Filter the records below, keeping only lines with the string "docs".
[Opening MATERIAL FOR THIS EXERCISE section]
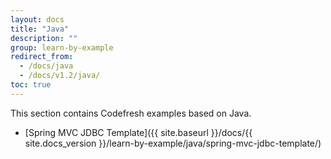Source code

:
 ```yaml
---
layout: docs
title: "Java"
description: ""
group: learn-by-example
redirect_from:
  - /docs/java
  - /docs/v1.2/java/
toc: true
---
```

This section contains Codefresh examples based on Java.
- [Spring MVC JDBC Template]({{ site.baseurl }}/docs/{{ site.docs_version }}/learn-by-example/java/spring-mvc-jdbc-template/)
[Closing MATERIAL FOR THIS EXERCISE section]
--- SOLUTION TO THE PROBLEM ---
layout: docs
  - /docs/java
  - /docs/v1.2/java/
- [Spring MVC JDBC Template]({{ site.baseurl }}/docs/{{ site.docs_version }}/learn-by-example/java/spring-mvc-jdbc-template/)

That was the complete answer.